The “bad cops” are taking away more than they are giving to communities. With misconducts ranging from theft and driving while drunk, to domestic violence and selling drugs, their crimes against humanity are vast. Why does it matter now? Why at this turning point in our era post George Floyd’s death?

I think it matters to us now, more than ever, to recognize that power corrupts humanity. When a murder can be recorded, live, and broadcast live on social media, and the officer is not arrested, it confirms that not only do we have a long way to go as a society, but also that this is not an issue about black and white or criminal versus lawful citizens.

What we have before us is clear: breaking the law is breaking the law, no matter one’s skin color or professional title. These wounds to our society, the ones we try to heal after such crimes are made by officers, will hurt deeply. But what we cannot do is brand the over 650,000 police officers who choose to do the right thing, day in and day out, as part of this group of rogue men and women of the blue.

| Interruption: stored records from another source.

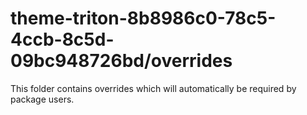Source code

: # theme-triton-8b8986c0-78c5-4ccb-8c5d-09bc948726bd/overrides

This folder contains overrides which will automatically be required by package users.

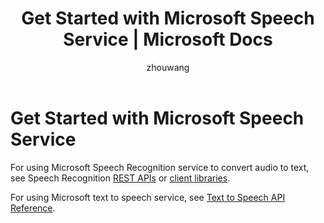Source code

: ﻿---
title: Get Started with Microsoft Speech Service | Microsoft Docs
description: Use Microsoft Speech Service.
services: cognitive-services
author: zhouwang
manager: wolfma

ms.service: cognitive-services
ms.technology: speech
ms.topic: article
ms.date: 09/15/2017
ms.author: zhouwang
---
# Get Started with Microsoft Speech Service

For using Microsoft Speech Recognition service to convert audio to text, see Speech Recognition [REST APIs](GetStartedREST.md) or [client libraries](GetStartedClientLibraries.md).

For using Microsoft text to speech service, see [Text to Speech API Reference](api-reference-rest/bingvoiceoutput.md).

We cannot throw the 650,000+ officers into one gross generalization that all police officers are bad. 

But, conversely, we cannot say (or imply) that all black men are bad. Or all men of color who wear beards and have darker skin are terrorists. 

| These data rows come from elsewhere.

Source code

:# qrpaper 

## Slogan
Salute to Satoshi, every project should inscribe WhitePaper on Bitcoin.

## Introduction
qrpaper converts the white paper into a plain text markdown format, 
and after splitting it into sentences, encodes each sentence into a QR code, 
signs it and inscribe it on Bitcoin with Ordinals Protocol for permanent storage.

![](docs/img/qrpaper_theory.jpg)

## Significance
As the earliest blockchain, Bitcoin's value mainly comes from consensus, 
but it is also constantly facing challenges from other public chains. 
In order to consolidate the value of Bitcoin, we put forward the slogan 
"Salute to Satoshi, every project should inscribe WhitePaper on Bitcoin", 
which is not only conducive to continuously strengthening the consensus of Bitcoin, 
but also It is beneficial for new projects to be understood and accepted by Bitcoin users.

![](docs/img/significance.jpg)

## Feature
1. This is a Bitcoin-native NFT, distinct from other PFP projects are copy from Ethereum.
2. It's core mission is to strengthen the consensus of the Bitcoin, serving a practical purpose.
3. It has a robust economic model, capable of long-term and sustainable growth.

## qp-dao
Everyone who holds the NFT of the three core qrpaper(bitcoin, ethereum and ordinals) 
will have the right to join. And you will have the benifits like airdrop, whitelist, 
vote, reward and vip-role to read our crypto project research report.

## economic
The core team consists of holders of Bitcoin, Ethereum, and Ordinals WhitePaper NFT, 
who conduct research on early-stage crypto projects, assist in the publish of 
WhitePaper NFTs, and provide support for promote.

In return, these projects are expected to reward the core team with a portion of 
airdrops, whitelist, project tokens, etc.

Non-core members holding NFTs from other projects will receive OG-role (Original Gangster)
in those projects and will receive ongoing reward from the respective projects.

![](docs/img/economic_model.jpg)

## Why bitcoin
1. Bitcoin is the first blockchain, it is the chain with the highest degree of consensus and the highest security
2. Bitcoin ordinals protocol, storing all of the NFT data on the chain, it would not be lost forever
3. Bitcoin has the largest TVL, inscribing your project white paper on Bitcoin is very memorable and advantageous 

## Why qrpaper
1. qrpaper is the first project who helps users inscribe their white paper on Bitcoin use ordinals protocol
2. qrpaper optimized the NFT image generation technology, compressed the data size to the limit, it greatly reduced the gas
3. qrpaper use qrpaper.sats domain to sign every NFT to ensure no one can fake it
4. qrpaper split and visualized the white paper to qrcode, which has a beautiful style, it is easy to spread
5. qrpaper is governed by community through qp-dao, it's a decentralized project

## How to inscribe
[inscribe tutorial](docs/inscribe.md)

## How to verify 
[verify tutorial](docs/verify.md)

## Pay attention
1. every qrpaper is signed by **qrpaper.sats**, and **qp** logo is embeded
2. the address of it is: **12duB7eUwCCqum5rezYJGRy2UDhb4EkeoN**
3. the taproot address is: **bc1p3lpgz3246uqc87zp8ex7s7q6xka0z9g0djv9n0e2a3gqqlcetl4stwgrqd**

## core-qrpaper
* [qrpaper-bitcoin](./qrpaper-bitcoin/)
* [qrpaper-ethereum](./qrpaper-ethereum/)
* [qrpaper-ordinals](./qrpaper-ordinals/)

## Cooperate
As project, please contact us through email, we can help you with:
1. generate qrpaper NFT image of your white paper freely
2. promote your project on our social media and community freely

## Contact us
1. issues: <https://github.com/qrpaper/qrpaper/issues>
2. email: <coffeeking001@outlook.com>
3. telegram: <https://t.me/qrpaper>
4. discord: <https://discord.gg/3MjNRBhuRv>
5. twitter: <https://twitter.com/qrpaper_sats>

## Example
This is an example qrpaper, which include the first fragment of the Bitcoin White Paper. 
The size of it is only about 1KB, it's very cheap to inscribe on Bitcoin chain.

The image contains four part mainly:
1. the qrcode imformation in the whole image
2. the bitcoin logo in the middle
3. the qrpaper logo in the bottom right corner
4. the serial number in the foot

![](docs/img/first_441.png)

This is not an all-or-nothing socially, politically, and racially charged national conversation we are having. But we must take a step back and look at what is at stake if we do not remove those ‘bad apples’. A culture of crime, and turning the other cheek when offenses are made, perpetuates the very societal issues the police are in place to protect against. To work towards a police force people can feel confident and safe to call when they are in need. It is about firing the 85,000 officers who, in the last 10 years, were investigated for misconduct and not allowing them back into the field again (under any circumstances). 

What is happening now is the uncovering of facts, the modification of practices that did not work and served no one and no purpose. It is weeding out the rotten apples. It’s not easy to look in the mirror and recognize all of one institution’s wrongdoings. However, it is the only way we can attempt to right the wrongs, and we must do it. Now.